There are fancier algorithms for doing division on much bigger numbers, but for your application I suspect you can afford to do it very simply and inefficiently, along the following lines (this is the base-2 version, which just amounts to subtracting off left-shifted versions of the denominator until you can no longer do so):
// Treat x,y as 160-bit numbers, where [0] is least significant and
// [4] is most significant. Compute x mod y, and put the result in out.

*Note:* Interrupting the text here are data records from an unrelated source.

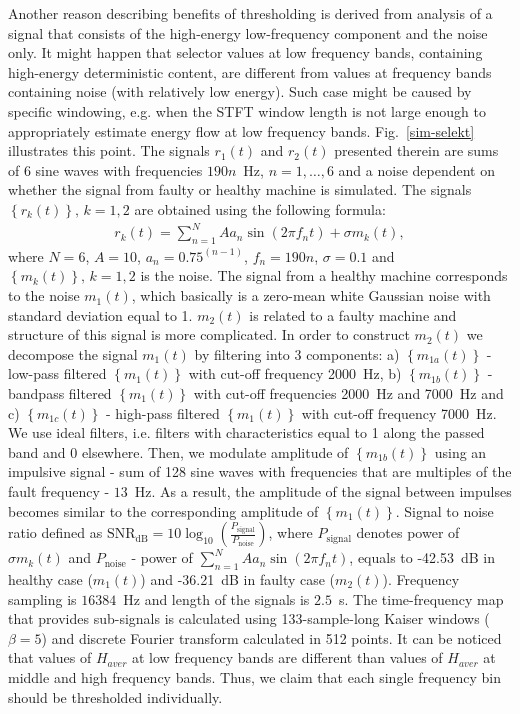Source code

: \documentclass[11pt]{article} %
\begin{document}
Another reason describing benefits of thresholding is derived from analysis of a signal that consists of the high-energy low-frequency component and the noise only. It might happen that selector values at low frequency bands, containing high-energy  deterministic content, are different from values at frequency bands containing noise (with relatively low energy). Such case might be caused by specific windowing, e.g. when the STFT window length is not large enough to appropriately estimate energy flow at low frequency bands. Fig.~\ref{sim-selekt} illustrates this point. The signals $r_1(t)$ and $r_2(t)$ presented therein are sums of 6 sine waves with frequencies $190n$~Hz, $n=1,\ldots,6$ and a noise dependent on whether the signal from faulty or healthy machine is simulated. The signals $\left\{r_k(t)\right\},\,k=1,2$ are obtained using the following formula:
\begin{eqnarray}
r_k(t)=\sum^{N}_{n=1}{ A a_n \sin(2\pi f_n t)} + \sigma m_k(t),
\end{eqnarray}
where $N=6$, $A=10$, $a_n=0.75^{(n-1)}$, $f_n=190n$, $\sigma=0.1$ and $\left\{m_k(t)\right\},\,k=1,2$ is the noise. The signal from a healthy machine corresponds to the noise $m_1(t)$, which basically is a zero-mean white Gaussian noise with standard deviation equal to 1. $m_2(t)$ is related to a faulty machine and structure of this signal is more complicated. In order to construct $m_2(t)$ we decompose the signal $m_1(t)$ by filtering into 3 components: a) $\left\{m_{1a}(t)\right\}$ - low-pass filtered $\left\{m_1(t)\right\}$ with cut-off frequency 2000~Hz, b) $\left\{m_{1b}(t)\right\}$ - bandpass filtered $\left\{m_1(t)\right\}$ with cut-off frequencies 2000~Hz and 7000~Hz and c) $\left\{m_{1c}(t)\right\}$ - high-pass filtered $\left\{m_1(t)\right\}$ with cut-off frequency 7000~Hz. We use ideal filters, i.e. filters with characteristics equal to 1 along the passed band and 0 elsewhere. Then, we modulate amplitude of $\left\{m_{1b}(t)\right\}$ using an impulsive signal - sum of 128 sine waves with frequencies that are multiples of the fault frequency - $13$~Hz. As a result, the amplitude of the signal between impulses becomes similar to the corresponding amplitude of $\left\{m_1(t)\right\}$. Signal to noise ratio defined as $\mathrm{SNR_{dB}} = 10 \log_{10} \left ( \frac{P_\mathrm{signal}}{P_\mathrm{noise}} \right )$, where $P_\mathrm{signal}$ denotes power of $\sigma m_k(t)$ and $P_\mathrm{noise}$ - power of $\sum^{N}_{n=1}{ A a_n \sin(2\pi f_n t)}$, equals to -42.53~dB in healthy case ($m_1(t)$) and -36.21~dB in faulty case ($m_2(t)$). Frequency sampling is $16384$~Hz and length of the signals is $2.5$~s. The time-frequency map that provides sub-signals is calculated using 133-sample-long Kaiser windows ($\beta=5$) and discrete Fourier transform calculated in 512 points. It can be noticed that values of $H_{aver}$ at low frequency bands are different than values of $H_{aver}$ at middle and high frequency bands. Thus, we claim that each single frequency bin should be thresholded individually.\\
\end{document}
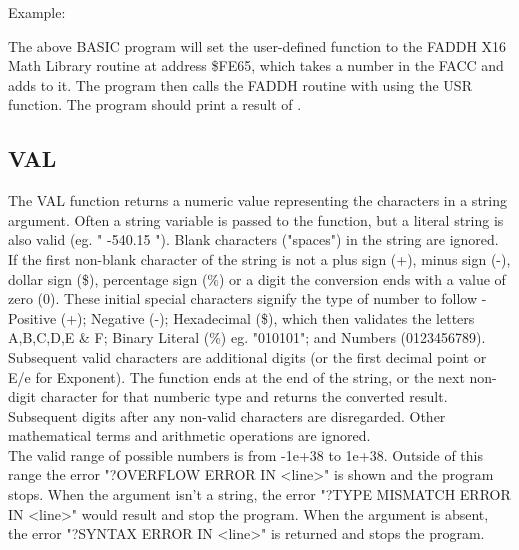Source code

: Example:\\


The above BASIC program will set the user-defined function to the {\ttfamily
FADDH} X16 Math Library routine at address {\ttfamily \$FE65}, which takes a
number in the FACC and adds {} to it.  The program then calls the
{\ttfamily FADDH} routine with {} using the {\ttfamily USR}
function.  The program should print a result of {}.

\subsection{VAL}

The {\ttfamily VAL} function returns a numeric value representing the
characters in a string argument.  Often a string variable is passed to the
function, but a literal string is also valid (eg. "  -540.15 "). Blank
characters ("spaces") in the string are ignored.  If the first non-blank
character of the string is not a plus sign (+), minus sign (-), dollar sign
(\$), percentage sign (\%) or a digit the conversion ends with a value of zero
(0).  These initial special characters signify the type of number to follow -
Positive (+); Negative (-); Hexadecimal (\$), which then validates the letters
A,B,C,D,E \& F; Binary Literal (\%) eg. "010101"; and Numbers (0123456789).
Subsequent valid characters are additional digits (or the first decimal point
or E/e for Exponent).  The function ends at the end of the string, or the next
non-digit character for that numberic type and returns the converted result.
Subsequent digits after any non-valid characters are disregarded.  Other
mathematical terms and arithmetic operations are ignored.\\

The valid range of possible numbers is from -1e+38 to 1e+38. Outside of this
range the error "?OVERFLOW ERROR IN <line>" is shown and the program stops.
When the argument isn't a string, the error "?TYPE MISMATCH ERROR IN <line>"
would result and stop the program.  When the argument is absent, the error
"?SYNTAX ERROR IN <line>" is returned and stops the program.\\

void mod160(unsigned int out[5], const unsigned int x[5], const unsigned y[5]) {
unsigned int temp[5];
copy160(out, x);
copy160(temp, y);
int n=0;
// Find first 1-bit in quotient.
while (lessthanhalf160(temp, x)) { lshift160(temp); ++n; }
while (n>=0) {
if (!less160(out, temp)) sub160(out, temp); // quotient bit is 1
rshift160(temp); --n; // proceed to next bit of quotient
}
}
For the avoidance of doubt, the above is only a crude sketch:
- It may be full of bugs.
- I haven't written the implementations of the building-block functions like
less160
.
- Actually you'd probably just put the code for those inline rather than having separate functions. E.g.,
copy160
is just five assignments, or a short loop, or a memcpy
.
It could surely be made more efficient; e.g., that first step might do better to count leading 0-bits and then do a single shift, instead of shifting one place at a time. (The right-shifting probably doesn't want to do that, though, because half the time you will be doing only a single shift.)
The "base-2^32" version may well be faster, but the implementation will be a bit more complicated.